- _Task directions_: Retype, without any change, the first line of the records and every line after it through the one containing "OpenVLA-OFT $\times$ LIBERO".

Dataset records:

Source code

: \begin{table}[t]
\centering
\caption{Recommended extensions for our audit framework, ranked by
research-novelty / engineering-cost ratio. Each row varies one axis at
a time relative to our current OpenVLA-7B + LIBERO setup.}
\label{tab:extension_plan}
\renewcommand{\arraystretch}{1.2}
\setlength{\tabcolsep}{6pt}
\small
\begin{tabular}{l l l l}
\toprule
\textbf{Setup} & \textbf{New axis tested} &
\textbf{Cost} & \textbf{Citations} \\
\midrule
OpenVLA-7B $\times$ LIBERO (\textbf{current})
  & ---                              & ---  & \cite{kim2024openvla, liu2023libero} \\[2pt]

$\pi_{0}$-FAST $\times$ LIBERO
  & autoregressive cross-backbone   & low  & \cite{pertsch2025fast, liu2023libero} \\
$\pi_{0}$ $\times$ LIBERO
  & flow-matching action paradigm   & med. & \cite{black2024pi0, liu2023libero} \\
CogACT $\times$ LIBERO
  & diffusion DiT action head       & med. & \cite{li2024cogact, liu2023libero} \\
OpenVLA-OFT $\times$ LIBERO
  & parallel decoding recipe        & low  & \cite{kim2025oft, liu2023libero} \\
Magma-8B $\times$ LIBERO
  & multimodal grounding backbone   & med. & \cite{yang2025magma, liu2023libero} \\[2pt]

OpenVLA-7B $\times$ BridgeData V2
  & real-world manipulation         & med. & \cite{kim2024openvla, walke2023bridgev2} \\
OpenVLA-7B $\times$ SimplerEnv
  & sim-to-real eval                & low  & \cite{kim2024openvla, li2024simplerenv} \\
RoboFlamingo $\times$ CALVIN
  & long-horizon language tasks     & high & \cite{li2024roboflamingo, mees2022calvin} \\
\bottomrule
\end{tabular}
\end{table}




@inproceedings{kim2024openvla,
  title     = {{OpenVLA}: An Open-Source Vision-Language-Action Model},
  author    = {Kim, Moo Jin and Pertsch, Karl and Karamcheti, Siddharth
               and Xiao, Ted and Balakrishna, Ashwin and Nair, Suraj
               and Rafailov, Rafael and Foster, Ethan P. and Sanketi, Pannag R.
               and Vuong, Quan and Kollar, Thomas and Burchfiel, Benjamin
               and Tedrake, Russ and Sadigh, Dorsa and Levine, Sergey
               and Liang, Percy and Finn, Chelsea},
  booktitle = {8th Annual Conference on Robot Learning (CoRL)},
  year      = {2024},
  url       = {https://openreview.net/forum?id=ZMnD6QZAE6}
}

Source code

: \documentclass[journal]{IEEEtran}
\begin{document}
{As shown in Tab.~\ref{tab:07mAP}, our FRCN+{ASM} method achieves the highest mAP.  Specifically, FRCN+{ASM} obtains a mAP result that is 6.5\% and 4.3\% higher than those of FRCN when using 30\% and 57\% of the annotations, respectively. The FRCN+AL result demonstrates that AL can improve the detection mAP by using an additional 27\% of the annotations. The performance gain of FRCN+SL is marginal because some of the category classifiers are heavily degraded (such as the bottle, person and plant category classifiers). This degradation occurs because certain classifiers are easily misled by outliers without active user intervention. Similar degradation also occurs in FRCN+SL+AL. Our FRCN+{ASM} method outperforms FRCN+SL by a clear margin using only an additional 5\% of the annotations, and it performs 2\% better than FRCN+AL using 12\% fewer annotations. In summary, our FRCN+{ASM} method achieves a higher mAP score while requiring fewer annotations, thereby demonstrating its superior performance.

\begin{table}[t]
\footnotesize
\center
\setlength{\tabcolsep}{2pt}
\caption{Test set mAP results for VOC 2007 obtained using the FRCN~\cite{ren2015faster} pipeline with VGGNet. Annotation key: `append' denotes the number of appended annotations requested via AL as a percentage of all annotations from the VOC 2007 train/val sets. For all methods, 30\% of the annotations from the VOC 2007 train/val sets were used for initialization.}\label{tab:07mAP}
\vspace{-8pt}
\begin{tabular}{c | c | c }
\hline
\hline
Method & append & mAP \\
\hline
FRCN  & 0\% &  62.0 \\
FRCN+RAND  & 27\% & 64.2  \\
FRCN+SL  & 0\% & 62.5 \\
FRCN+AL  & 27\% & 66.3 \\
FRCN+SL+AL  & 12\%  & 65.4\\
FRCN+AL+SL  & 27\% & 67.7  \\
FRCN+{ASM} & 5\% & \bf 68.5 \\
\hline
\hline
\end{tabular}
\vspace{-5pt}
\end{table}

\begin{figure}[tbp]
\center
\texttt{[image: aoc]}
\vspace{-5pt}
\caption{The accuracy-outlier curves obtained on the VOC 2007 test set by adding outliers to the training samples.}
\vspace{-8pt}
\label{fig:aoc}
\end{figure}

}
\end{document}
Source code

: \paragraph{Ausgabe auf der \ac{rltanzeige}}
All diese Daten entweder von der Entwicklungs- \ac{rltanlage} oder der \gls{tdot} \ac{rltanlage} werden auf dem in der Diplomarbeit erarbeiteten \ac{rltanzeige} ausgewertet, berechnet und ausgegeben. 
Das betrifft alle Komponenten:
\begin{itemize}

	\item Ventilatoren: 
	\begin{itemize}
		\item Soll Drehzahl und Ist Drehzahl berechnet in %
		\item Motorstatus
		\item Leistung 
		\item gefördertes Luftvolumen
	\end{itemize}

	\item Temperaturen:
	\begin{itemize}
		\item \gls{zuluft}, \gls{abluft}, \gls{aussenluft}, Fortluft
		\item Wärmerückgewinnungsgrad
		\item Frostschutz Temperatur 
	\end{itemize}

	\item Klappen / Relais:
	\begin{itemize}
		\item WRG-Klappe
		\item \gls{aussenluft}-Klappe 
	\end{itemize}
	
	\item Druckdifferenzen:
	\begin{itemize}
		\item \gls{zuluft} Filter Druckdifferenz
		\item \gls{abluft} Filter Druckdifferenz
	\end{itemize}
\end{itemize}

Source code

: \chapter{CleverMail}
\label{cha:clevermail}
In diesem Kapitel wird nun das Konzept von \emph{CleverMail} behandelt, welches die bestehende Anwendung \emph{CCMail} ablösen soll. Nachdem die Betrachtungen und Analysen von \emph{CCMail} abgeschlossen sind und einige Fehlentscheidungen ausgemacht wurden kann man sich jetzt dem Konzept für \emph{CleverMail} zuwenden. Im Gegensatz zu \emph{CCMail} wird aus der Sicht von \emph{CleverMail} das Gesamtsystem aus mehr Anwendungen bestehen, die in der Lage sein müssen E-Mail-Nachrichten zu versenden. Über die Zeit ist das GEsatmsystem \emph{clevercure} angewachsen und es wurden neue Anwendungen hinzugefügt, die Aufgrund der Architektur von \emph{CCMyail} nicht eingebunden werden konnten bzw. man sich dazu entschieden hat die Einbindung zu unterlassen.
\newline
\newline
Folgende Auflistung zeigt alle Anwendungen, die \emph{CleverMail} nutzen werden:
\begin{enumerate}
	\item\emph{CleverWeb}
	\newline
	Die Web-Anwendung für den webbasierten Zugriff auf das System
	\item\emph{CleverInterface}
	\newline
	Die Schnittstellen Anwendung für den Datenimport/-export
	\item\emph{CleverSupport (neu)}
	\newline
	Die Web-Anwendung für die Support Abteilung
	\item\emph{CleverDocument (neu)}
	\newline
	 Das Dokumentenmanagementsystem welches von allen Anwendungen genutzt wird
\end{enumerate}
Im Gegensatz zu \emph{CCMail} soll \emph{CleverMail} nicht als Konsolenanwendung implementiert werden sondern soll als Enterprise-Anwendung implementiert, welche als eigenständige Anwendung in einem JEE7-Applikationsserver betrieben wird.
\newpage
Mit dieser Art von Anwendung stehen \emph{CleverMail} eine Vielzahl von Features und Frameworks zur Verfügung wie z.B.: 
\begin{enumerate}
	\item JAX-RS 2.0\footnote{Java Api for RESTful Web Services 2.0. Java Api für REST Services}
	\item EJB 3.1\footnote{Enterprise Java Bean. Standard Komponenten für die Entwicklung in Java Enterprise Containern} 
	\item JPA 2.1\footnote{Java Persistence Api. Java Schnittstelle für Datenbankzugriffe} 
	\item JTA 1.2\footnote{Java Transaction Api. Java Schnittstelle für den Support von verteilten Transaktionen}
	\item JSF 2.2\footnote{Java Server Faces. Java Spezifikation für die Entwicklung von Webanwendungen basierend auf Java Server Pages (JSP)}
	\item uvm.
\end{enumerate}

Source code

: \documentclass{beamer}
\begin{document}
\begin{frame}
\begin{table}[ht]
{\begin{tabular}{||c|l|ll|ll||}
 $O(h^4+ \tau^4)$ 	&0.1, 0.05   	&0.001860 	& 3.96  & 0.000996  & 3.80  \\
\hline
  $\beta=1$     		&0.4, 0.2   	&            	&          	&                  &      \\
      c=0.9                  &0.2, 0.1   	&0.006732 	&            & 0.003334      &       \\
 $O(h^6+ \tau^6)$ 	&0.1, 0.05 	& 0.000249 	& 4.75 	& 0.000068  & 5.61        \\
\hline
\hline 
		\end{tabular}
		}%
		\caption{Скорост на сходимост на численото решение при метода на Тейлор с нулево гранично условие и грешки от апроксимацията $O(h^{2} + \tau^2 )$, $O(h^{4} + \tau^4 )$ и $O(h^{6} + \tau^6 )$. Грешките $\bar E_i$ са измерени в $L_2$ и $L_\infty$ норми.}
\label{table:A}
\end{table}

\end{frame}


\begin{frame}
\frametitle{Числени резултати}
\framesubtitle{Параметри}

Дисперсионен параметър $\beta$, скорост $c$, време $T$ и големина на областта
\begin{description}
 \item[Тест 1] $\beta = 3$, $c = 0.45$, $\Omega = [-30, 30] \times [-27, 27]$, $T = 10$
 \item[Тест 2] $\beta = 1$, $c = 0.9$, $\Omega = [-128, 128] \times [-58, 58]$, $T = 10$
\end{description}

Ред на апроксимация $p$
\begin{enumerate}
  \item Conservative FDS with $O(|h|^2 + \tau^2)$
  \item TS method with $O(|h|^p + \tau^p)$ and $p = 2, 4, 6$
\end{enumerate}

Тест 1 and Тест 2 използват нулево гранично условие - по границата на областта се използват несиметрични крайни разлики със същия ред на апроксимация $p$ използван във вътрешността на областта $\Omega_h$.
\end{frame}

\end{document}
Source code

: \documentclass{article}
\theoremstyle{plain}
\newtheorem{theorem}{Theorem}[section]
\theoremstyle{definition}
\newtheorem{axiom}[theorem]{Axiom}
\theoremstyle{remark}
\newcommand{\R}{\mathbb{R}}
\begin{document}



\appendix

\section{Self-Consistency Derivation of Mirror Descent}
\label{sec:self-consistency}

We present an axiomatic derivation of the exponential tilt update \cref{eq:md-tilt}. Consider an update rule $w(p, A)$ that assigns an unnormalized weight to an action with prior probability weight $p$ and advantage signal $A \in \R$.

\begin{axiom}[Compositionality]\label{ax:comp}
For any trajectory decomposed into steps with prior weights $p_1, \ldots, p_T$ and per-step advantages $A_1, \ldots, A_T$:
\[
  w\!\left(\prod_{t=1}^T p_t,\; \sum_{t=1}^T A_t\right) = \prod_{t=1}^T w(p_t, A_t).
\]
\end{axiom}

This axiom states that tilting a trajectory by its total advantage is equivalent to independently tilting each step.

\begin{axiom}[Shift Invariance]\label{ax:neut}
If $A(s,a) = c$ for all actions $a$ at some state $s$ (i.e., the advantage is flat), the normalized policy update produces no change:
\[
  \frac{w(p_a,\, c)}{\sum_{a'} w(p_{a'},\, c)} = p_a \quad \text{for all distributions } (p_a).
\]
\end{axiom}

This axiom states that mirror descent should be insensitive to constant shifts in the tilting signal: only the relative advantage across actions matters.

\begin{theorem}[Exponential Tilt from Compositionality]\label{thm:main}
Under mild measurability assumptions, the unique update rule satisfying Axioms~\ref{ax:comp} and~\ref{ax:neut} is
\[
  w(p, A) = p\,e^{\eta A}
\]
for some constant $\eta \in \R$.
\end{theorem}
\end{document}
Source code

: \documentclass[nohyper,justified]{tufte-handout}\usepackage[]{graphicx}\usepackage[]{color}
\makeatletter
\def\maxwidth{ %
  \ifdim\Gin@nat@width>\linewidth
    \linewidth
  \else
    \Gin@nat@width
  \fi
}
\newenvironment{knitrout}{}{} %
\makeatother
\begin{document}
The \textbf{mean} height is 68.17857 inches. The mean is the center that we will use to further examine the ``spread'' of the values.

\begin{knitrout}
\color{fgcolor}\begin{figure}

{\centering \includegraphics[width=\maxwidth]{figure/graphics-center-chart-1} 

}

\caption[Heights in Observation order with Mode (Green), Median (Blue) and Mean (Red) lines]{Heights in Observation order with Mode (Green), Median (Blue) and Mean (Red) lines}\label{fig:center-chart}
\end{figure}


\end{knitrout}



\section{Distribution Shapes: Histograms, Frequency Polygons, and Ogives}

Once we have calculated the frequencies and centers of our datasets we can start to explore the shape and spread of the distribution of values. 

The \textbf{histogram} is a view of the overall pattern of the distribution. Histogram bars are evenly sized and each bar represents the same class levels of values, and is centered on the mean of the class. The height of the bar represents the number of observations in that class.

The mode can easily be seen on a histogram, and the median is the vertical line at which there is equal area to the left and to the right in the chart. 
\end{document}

- _Reply_:
Source code

: \begin{table}[t]
\centering
\caption{Recommended extensions for our audit framework, ranked by
research-novelty / engineering-cost ratio. Each row varies one axis at
a time relative to our current OpenVLA-7B + LIBERO setup.}
\label{tab:extension_plan}
\renewcommand{\arraystretch}{1.2}
\setlength{\tabcolsep}{6pt}
\small
\begin{tabular}{l l l l}
\toprule
\textbf{Setup} & \textbf{New axis tested} &
\textbf{Cost} & \textbf{Citations} \\
\midrule
OpenVLA-7B $\times$ LIBERO (\textbf{current})
  & ---                              & ---  & \cite{kim2024openvla, liu2023libero} \\[2pt]

$\pi_{0}$-FAST $\times$ LIBERO
  & autoregressive cross-backbone   & low  & \cite{pertsch2025fast, liu2023libero} \\
$\pi_{0}$ $\times$ LIBERO
  & flow-matching action paradigm   & med. & \cite{black2024pi0, liu2023libero} \\
CogACT $\times$ LIBERO
  & diffusion DiT action head       & med. & \cite{li2024cogact, liu2023libero} \\
OpenVLA-OFT $\times$ LIBERO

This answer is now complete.